Wenn du dir die Spezifikationen des geposteten Notebooks genau angeschaut hättest, wäre dir aufgefallen,
Dass der Laptop ne Graka der 800er Serie bereits hat (GTX860M)

Dass dir aber eher zur 870M geraten wird kann ich nur unterstreichen, aber ein Notebook mit der Graka inkl OS
kostet min 1300€.

Dass du warten sollst war darauf bezogen, dass natürlich die Preise etwas fallen werden, sobald es am Markt mehr Geräte gibt mit den neuen Grakas.
Aktuell ist das Angebot noch recht übersichtlich und daher teuer


----------



## OldboyX (8. Mai 2014)

Da die neuen mobilen Chips auf Maxwell Architektur setzen lohnt sich das schon ordentlich. Eine GTX 860M ist je nach Spiel schon 30% schneller als eine GTX 756M (Vorgängermodell).

Ich würde dir unbedingt zu einem 17" Notebook mit einer GTX 860 M raten. Das gibt es von Clevo bei verschiedenen Resellern wie one.de, mysn, nexoc usw. Von der GTX 870 M würde ich eher abraten, da diese noch auf die ältere Kepler Architektur setzt und man konkret 200&#8364; Aufpreis bezahlen muss für ca. 25% mehr Leistung der GPU (aber das kannst dann letztlich nur du wissen ob es dir das wert ist). 

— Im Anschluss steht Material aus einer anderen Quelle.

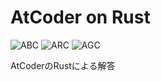 # AtCoder on Rust
![ABC](https://progress-bar.dev/204/?title=ABC&scale=1491&width=110&suffix=)
![ARC](https://progress-bar.dev/9/?title=ARC&scale=595&width=110&suffix=)
![AGC](https://progress-bar.dev/0/?title=AGC&scale=342&width=110&suffix=)

AtCoderのRustによる解答
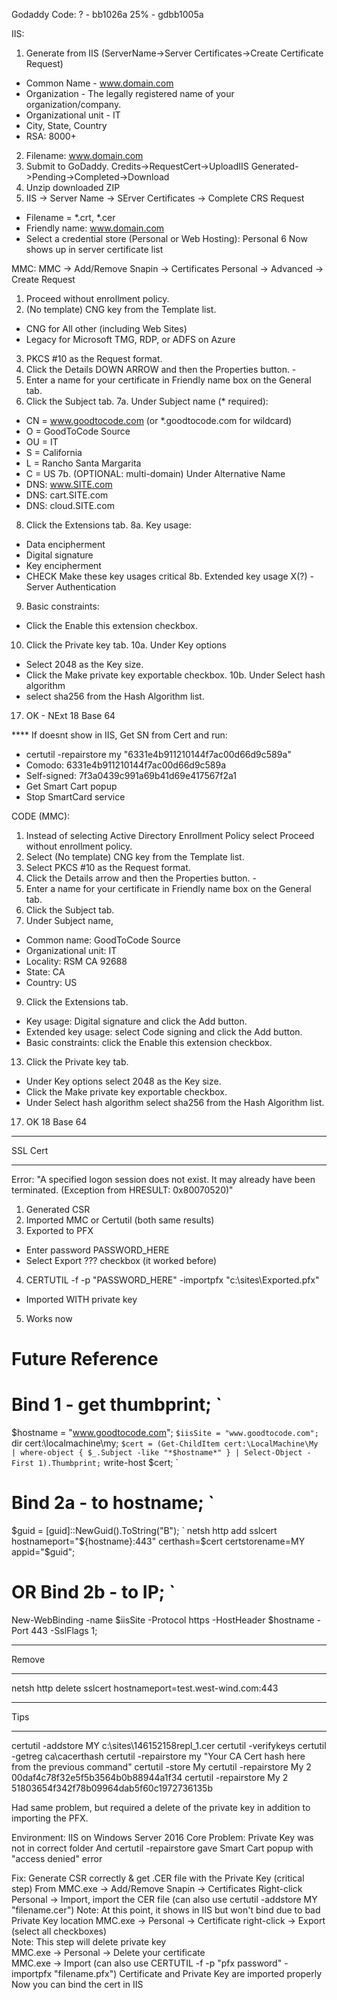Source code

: Godaddy Code:
?   - bb1026a
25% - gdbb1005a

IIS:
1. Generate from IIS (ServerName->Server Certificates->Create Certificate Request)
* Common Name - www.domain.com
* Organization - The legally registered name of your organization/company. 
* Organizational unit - IT 
* City, State, Country
* RSA: 8000+
2. Filename: www.domain.com
3. Submit to GoDaddy. Credits->RequestCert->UploadIIS Generated->Pending->Completed->Download
4. Unzip downloaded ZIP
5. IIS -> Server Name -> SErver Certificates -> Complete CRS Request
* Filename = *.crt, *.cer
* Friendly name: www.domain.com
* Select a credential store (Personal or Web Hosting): Personal
6 Now shows up in server certificate list

MMC:
MMC -> Add/Remove Snapin -> Certificates
Personal -> Advanced -> Create Request
1. Proceed without enrollment policy. 
2. (No template) CNG key from the Template list.
 - CNG for All other (including Web Sites)
 - Legacy for Microsoft TMG, RDP, or ADFS on Azure
3. PKCS #10 as the Request format. 
4. Click the Details DOWN ARROW and then the Properties button. - 
5. Enter a name for your certificate in Friendly name box on the General tab.
7. Click the Subject tab.
7a. Under Subject name (* required):
 - CN = www.goodtocode.com (or *.goodtocode.com for wildcard)
 - O = GoodToCode Source
 - OU = IT
 - S = California
 - L = Rancho Santa Margarita
 - C = US
7b. (OPTIONAL: multi-domain) Under Alternative Name
 - DNS: www.SITE.com
 - DNS: cart.SITE.com
 - DNS: cloud.SITE.com
8. Click the Extensions tab.
8a. Key usage: 
 - Data encipherment
 - Digital signature
 - Key encipherment
 - CHECK Make these key usages critical
8b. Extended key usage
 X(?) - Server Authentication
9. Basic constraints: 
 - Click the Enable this extension checkbox.
10. Click the Private key tab.
10a. Under Key options 
 - Select 2048 as the Key size.
 - Click the Make private key exportable checkbox.
10b. Under Select hash algorithm 
 - select sha256 from the Hash Algorithm list.
17. OK - NExt
18 Base 64

**** If doesnt show in IIS, Get SN from Cert and run:  
 - certutil -repairstore my "6331e4b911210144f7ac00d66d9c589a"
 - Comodo: 6331e4b911210144f7ac00d66d9c589a
 - Self-signed: 7f3a0439c991a69b41d69e417567f2a1
 - Get Smart Cart popup
 - Stop SmartCard service

CODE (MMC):
1. Instead of selecting Active Directory Enrollment Policy select Proceed without enrollment policy. 
2. Select (No template) CNG key from the Template list.
3. Select PKCS #10 as the Request format. 
4. Click the Details arrow and then the Properties button. - 
5. Enter a name for your certificate in Friendly name box on the General tab.
6. Click the Subject tab.
7. Under Subject name, 
 - Common name: GoodToCode Source
 - Organizational unit: IT
 - Locality: RSM CA 92688
 - State: CA
 - Country: US
9. Click the Extensions tab.
 - Key usage: Digital signature and click the Add button.
 - Extended key usage: select Code signing and click the Add button.
 - Basic constraints: click the Enable this extension checkbox.
13. Click the Private key tab.
 - Under Key options select 2048 as the Key size.
 - Click the Make private key exportable checkbox.
 - Under Select hash algorithm select sha256 from the Hash Algorithm list.
17. OK
18 Base 64

**************
 SSL Cert
**************
Error: "A specified logon session does not exist. It may already have been terminated. (Exception from HRESULT: 0x80070520)"
1. Generated CSR
2. Imported MMC or Certutil (both same results)
3. Exported to PFX
 - Enter password PASSWORD_HERE
 - Select Export ??? checkbox (it worked before)
4. CERTUTIL -f -p "PASSWORD_HERE" -importpfx "c:\sites\Exported.pfx"
 - Imported WITH private key
5. Works now
#
# Future Reference
#
# Bind 1 - get thumbprint; `
$hostname = "www.goodtocode.com"; `
$iisSite = "www.goodtocode.com"; `
dir cert:\localmachine\my; `
$cert = (Get-ChildItem cert:\LocalMachine\My | where-object { $_.Subject -like "*$hostname*" } | Select-Object -First 1).Thumbprint; `
write-host $cert; `
# Bind 2a - to hostname; `
$guid = [guid]::NewGuid().ToString("B"); `
netsh http add sslcert hostnameport="${hostname}:443" certhash=$cert certstorename=MY appid="$guid";

# OR Bind 2b - to IP; `
New-WebBinding -name $iisSite -Protocol https  -HostHeader $hostname -Port 443 -SslFlags 1;

**************
 Remove
**************
netsh http delete sslcert hostnameport=test.west-wind.com:443

**************
 Tips
**************
certutil -addstore MY c:\sites\146152158repl_1.cer
certutil -verifykeys
certutil -getreg ca\cacerthash
certutil -repairstore my "Your CA Cert hash here from the previous command"
certutil -store My
certutil -repairstore My 2 00daf4c78f32e5f5b3564b0b88944a1f34
certutil -repairstore My 2 51803654f342f78b09964dab5f60c1972736135b




Had same problem, but required a delete of the private key in addition to importing the PFX. 

Environment: IIS on Windows Server 2016 Core
Problem: Private Key was not in correct folder And certutil -repairstore gave Smart Cart popup with "access denied" error

Fix: 
    Generate CSR correctly & get .CER file with the Private Key    (critical step)
    From MMC.exe -> Add/Remove Snapin -> Certificates Right-click Personal -> Import, import the CER file (can also use certutil -addstore MY "filename.cer")
    Note: At this point, it shows in IIS but won't bind due to bad Private Key location
    MMC.exe -> Personal -> Certificate right-click -> Export (select all checkboxes)  
    Note: This step will delete private key  
    MMC.exe -> Personal -> Delete your certificate  
    MMC.exe -> Import (can also use CERTUTIL -f -p "pfx password" -importpfx "filename.pfx")
    Certificate and Private Key are imported properly
    Now you can bind the cert in IIS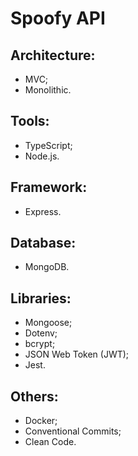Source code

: # Spoofy API
 
## Architecture:
- MVC;
- Monolithic.

## Tools:
- TypeScript;
- Node.js.

## Framework:
- Express.

## Database:
- MongoDB.

## Libraries:
- Mongoose;
- Dotenv;
- bcrypt;
- JSON Web Token (JWT);
- Jest.

## Others:
- Docker;
- Conventional Commits;
- Clean Code.
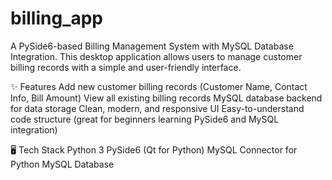 # billing_app
A PySide6-based Billing Management System with MySQL Database Integration.
This desktop application allows users to manage customer billing records with a simple and user-friendly interface.


✨ Features
Add new customer billing records (Customer Name, Contact Info, Bill Amount)
View all existing billing records
MySQL database backend for data storage
Clean, modern, and responsive UI
Easy-to-understand code structure (great for beginners learning PySide6 and MySQL integration)


🖥️ Tech Stack
Python 3
PySide6 (Qt for Python)
MySQL Connector for Python
MySQL Database
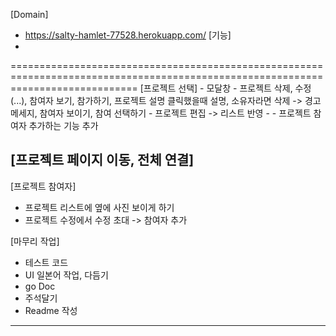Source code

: [Domain] 
   - https://salty-hamlet-77528.herokuapp.com/
[기능]
   - 
==================================================================================================================================
[프로젝트 선택]
	- 모달창
		- 프로젝트 삭제, 수정(...), 참여자 보기, 참가하기, 프로젝트 설명
	클릭했을때 설명, 소유자라면 삭제 -> 경고 메세지, 참여자 보이기, 참여 선택하기
	- 프로젝트 편집 -> 리스트 반영
	- 	- 프로젝트 참여자 추가하는 기능 추가
	
[프로젝트 페이지 이동, 전체 연결]
----------------------------------------------------------------------------------------------------------------------------------
[프로젝트 참여자]
- 프로젝트 리스트에 옆에 사진 보이게 하기 
- 프로젝트 수정에서 수정 초대 -> 참여자 추가

[마무리 작업]
- 테스트 코드
- UI 일본어 작업, 다듬기
- go Doc
- 주석달기
- Readme 작성
----------------------------------------------------------------------------------------------------------------------------------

Konkret meine ich folgendes als Beispiel (angeblich ab 15.05. lieferbar):

http://www.one.de/sh...oducts_id=10335


Dazu konfigurierst du dir den billigsten i7 Prozessor, 8 GB RAM (2x4 und nicht 1x8) und eine 120 GB SSD von Samsung. Dazu noch eine 500 GB normale 2. Festplatte die mit 7200 RPM dreht.  Dann bist du in der Summe genau bei 1k &#8364;. Am besten kaufst du dir dann Windows 7 sonstwo im Internet für 40&#8364; und installierst das selbst. Wenn du das nicht kannst oder niemanden kennst der dir das macht musst halt nochmal die 100&#8364; in die Hand nehmen und ein Windows dazubestellen und kommst auf 1100&#8364;.

Man sollte Diablo 3 und WoW nicht unterschätzen, ich spiele gerade Diablo 3 hin und wieder auf einem etwas älteren System und das ist mühsam selbst wenn man alles runterdreht.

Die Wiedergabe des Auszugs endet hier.